I believe Marco when he says he's not done it out of worry for the
competition. He's never seemed particularly bothered about having rivals, as
Instapaper was making money. It does seem that his passion for the project was
waning though, there's not been a new version for a while, compared to a few
years ago where new features were arriving on a reasonably regular basis.
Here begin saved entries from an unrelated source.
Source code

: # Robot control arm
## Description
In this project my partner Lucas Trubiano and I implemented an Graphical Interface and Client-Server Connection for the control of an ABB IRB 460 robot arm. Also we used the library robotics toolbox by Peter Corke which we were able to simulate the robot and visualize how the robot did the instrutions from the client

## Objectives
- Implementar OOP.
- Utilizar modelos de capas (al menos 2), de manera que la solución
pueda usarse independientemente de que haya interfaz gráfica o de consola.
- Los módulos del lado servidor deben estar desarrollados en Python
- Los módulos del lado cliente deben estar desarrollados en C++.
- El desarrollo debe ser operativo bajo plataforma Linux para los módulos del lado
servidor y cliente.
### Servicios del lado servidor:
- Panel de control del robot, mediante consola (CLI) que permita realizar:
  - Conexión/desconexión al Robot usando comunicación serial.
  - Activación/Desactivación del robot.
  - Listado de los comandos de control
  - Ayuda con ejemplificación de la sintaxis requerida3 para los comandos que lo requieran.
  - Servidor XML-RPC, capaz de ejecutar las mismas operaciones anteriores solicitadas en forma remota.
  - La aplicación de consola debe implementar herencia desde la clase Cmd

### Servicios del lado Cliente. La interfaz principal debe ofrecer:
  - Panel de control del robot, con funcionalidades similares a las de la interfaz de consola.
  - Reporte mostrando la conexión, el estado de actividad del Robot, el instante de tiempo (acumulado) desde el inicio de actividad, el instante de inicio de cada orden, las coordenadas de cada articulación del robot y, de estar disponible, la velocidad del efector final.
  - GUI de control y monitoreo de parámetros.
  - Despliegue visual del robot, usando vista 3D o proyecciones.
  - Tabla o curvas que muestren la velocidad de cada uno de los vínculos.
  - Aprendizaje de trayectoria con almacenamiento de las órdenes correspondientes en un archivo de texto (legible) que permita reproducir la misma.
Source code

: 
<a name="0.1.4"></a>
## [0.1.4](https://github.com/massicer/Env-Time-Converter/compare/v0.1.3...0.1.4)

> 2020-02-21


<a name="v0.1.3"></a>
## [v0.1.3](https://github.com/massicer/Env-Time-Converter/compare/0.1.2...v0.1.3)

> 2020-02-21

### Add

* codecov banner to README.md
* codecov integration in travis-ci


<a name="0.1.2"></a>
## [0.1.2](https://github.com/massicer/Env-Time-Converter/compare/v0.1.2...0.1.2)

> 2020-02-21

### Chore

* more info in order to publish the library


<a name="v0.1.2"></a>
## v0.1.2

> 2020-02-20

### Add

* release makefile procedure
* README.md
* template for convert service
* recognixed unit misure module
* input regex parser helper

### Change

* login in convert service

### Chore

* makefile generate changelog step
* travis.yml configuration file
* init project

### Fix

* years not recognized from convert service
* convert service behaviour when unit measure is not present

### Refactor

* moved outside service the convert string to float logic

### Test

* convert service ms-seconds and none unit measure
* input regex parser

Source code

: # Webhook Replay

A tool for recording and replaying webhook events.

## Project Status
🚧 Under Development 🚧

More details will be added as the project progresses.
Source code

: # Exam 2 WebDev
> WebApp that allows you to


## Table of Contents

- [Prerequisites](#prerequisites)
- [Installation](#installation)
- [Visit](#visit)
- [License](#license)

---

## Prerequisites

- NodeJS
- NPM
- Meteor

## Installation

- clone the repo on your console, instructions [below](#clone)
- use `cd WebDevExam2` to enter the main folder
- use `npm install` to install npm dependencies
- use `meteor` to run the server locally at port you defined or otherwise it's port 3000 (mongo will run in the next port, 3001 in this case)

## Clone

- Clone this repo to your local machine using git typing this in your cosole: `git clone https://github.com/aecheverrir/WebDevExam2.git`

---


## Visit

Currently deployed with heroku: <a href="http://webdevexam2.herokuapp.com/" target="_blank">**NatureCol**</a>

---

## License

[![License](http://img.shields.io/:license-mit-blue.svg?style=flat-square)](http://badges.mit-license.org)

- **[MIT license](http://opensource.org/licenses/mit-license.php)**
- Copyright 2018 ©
I think it'll be a good fit, whilst Marco might be bored with the project he
wasn't going to give his crowning achievement up to anyone, so I imagine
Betaworks will be taking it onwards and upwards. Good for us as well, it means
Marco can find a new project to interest him.

------
Samuel_Michon
I’m saddened by this announcement. I’m an early Instapaper paying subscriber,
a The Magazine paying subscriber of the first hour, I’ve read every article on
his blog, I’ve listened to all the episodes of Build & Analyze, Accidental
Tech and the Neutral podcasts — I’ve spread the word every way I could and
engaged with the sponsors of the shows. I became a Tumblr member because of
him.

Marco has always talked about how important he felt it was to be independent
and to offer a paid service in order not to be acquired. Given how he handled
the Android release, I believed he would never sell Instapaper.

Last week, Loren Brichter announced he would be moving to Facebook. I’m still
shell-shocked about that announcement as a very active Letterpress player, now
this. I’m worried.

I will continue to pay for Marco’s products and services, but I am worried
what will happen to Instapaper, which is an important tool for how I acquire
information and do business.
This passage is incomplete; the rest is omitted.